日本のグラビア界に革命を起こした「イエローキャブ」という帝国──。80年代から多くの人気アイドルを誕生させたが、ついにブランドが崩壊してしまった。30年を超える同社の歴史の中で、華やかなスポットライトに隠された「色香」と「バトル」の事件簿を徹底追跡!
「僕にとっては過去の話だけど、長く続いた『イエローキャブ』って名前がなくなるのは寂しいですね。もう少し頑張っても‥‥という気持ちはあるけど、今は残念という言葉に尽きます」
言葉少なに語るのは、同社の創業者であり、長らく名物社長として君臨した野田義治氏。04年に代表取締役の座を退いて以降は、新たに「サンズエンタテインメント」の会長として“古巣”を見守ってきた
実際はタレントやスタッフが「イエローキャブ」と「サンズ」の2派に枝分かれした形だが、老舗のほうが約4億円もの負債を抱えて自己破産したのである。折からのグラビア不況に加え、小池栄子(34)=B91・W59・H87=と佐藤江梨子(33)=B88・W58・H88=のほかに“稼げるタレント”が不在だったことが響いたようだ。
同社は故・堀江しのぶ(享年23)=B89・W59・H90=を第1号タレントに、80年に発足(当初は「黒澤プロモーション」名義、88年に改称)。堀江の夭折で危機に陥ったが、89年にかとうれいこ(46)=B86・W58・H84=が、翌90年に細川ふみえ(43)=B94・W59・H87=が相次いでデビューし、世に「巨乳ブーム」を巻き起こした。
そんな「繁栄」の始まりは、同時に「黒歴史」の始まりでもあった。08年、野田氏に密着したノンフィクション「巨乳をビジネスにした男」を上梓した作家・大下英治氏が言う。
「かとうは売れっ子になってからはグラビアの仕事に身が入らなくなった。いや、せっかく女優業にも進出したのに、副社長が『セリフは現場入りするまでに覚えておくように』と言っても守らなかったんです」
ついには野田社長が業を煮やし、香港で写真集を撮影中に「お前はクビだ!」とどなったこともある。もっとも、堀江亡きあとの功労者であるかとうを切るはずもなく、逆に「望む仕事」を与えた。それが歌手活動だったのだが──。
「01年にゴルファーの横尾要と結婚して引退するまでに、シングル、アルバム合わせて20枚ほどのCDをリリース。ところが、その全てが赤字でした」(大下氏)
かとうに比べ、どんなポーズの要求にも笑顔で応えていたのが細川ふみえだった。あまりにも面積が小さい「眼帯ブラ」を身につけた時の衝撃は、グラビア界に語り継がれている。かつて同社に在籍した元スタッフが言う。

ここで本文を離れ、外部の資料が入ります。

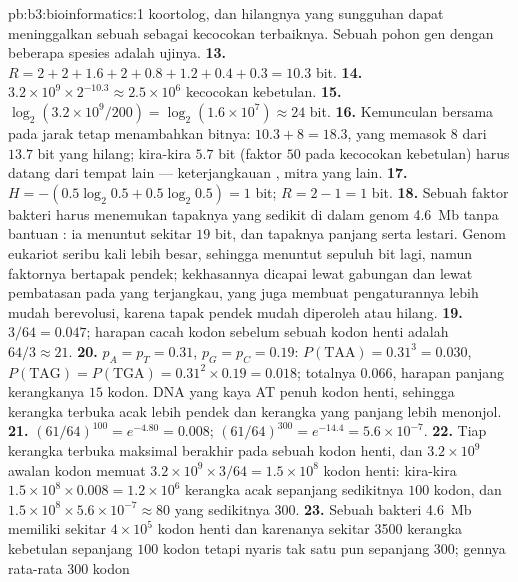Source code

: \begin{solution}{pb:b3:bioinformatics:1}
koortolog, dan hilangnya  yang sungguhan dapat meninggalkan sebuah
 sebagai kecocokan terbaiknya. Sebuah pohon gen dengan beberapa
spesies adalah ujinya.
\textbf{13.} $R = 2 + 2 + 1.6 + 2 + 0.8 + 1.2 + 0.4 + 0.3 = 10.3$ bit.
\textbf{14.} $3.2\times 10^{9}\times 2^{-10.3} \approx 2.5\times 10^{6}$
kecocokan kebetulan.
\textbf{15.} $\log_{2}(3.2\times 10^{9}/200) = \log_{2}(1.6\times 10^{7})
\approx 24$ bit.
\textbf{16.} Kemunculan bersama pada jarak tetap menambahkan bitnya: $10.3 + 8 =
18.3$, yang memasok $8$ dari $13.7$ bit yang hilang; kira-kira $5.7$ bit
(faktor $50$ pada kecocokan kebetulan) harus datang dari tempat lain ---
keterjangkauan , mitra yang lain.
\textbf{17.} $H = -(0.5\log_{2}0.5 + 0.5\log_{2}0.5) = 1$ bit; $R = 2 -
1 = 1$ bit.
\textbf{18.} Sebuah faktor bakteri harus menemukan tapaknya yang sedikit di
dalam genom \qty{4.6}{Mb} tanpa bantuan : ia menuntut sekitar $19$
bit, dan tapaknya panjang serta lestari. Genom eukariot seribu kali lebih
besar, sehingga menuntut sepuluh bit lagi, namun faktornya bertapak pendek;
kekhasannya dicapai lewat gabungan dan lewat pembatasan pada  yang
terjangkau, yang juga membuat pengaturannya lebih mudah berevolusi, karena
tapak pendek mudah diperoleh atau hilang.
\textbf{19.} $3/64 = 0.047$; harapan cacah kodon sebelum sebuah kodon henti
adalah $64/3 \approx 21$.
\textbf{20.} $p_{A} = p_{T} = 0.31$, $p_{G} = p_{C} = 0.19$: $P(\text{TAA})
= 0.31^{3} = 0.030$, $P(\text{TAG}) = P(\text{TGA}) = 0.31^{2}\times 0.19
= 0.018$; totalnya $0.066$, harapan panjang kerangkanya $15$ kodon. DNA yang
kaya AT penuh kodon henti, sehingga kerangka terbuka acak lebih pendek dan
kerangka yang panjang lebih menonjol.
\textbf{21.} $(61/64)^{100} = e^{-4.80} = 0.008$; $(61/64)^{300} =
e^{-14.4} = 5.6\times 10^{-7}$.
\textbf{22.} Tiap kerangka terbuka maksimal berakhir pada sebuah kodon henti,
dan $3.2\times
10^{9}$ awalan kodon memuat $3.2\times 10^{9}\times 3/64 = 1.5\times
10^{8}$ kodon henti: kira-kira $1.5\times 10^{8}\times 0.008 = 1.2\times 10^{6}$
kerangka acak sepanjang sedikitnya $100$ kodon, dan $1.5\times 10^{8}\times
5.6\times 10^{-7} \approx 80$ yang sedikitnya $300$.
\textbf{23.} Sebuah bakteri \qty{4.6}{Mb} memiliki sekitar $4\times 10^{5}$
kodon henti dan karenanya sekitar \num{3500} kerangka kebetulan sepanjang $100$
kodon tetapi nyaris tak satu pun sepanjang $300$; gennya rata-rata $300$ kodon

\end{solution}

「細川は自分でも公言していますが、デビュー前に五反田のキャバクラで働いていたところを、野田社長に見いだされた恩義がある。そのため、スケジュールが厳しくても、笑顔でこなしていたんです」
週刊アサヒ芸能に登場する機会も多かったが、会えばスタッフの誰もがファンになった。そんなフーミンが一変したのは97年、大道芸人のブライアン・ホルスと出会ったことだった。
「それまでのフーミンは堅実で、すでにマンションも購入していましたが、彼と出会ってからは“洗脳”の状態。フーミンの仕事に口を出すだけじゃなく、自分もテレビに出せと言いだしました。結局、貯金を切り崩すしかなくなっていった」(イエローキャブ元スタッフ)
ブライアンとの婚約は解消したが、以降も「妻帯者と結婚し、夫の破産により離婚」と、いわゆる“だめんず”状態が続いている。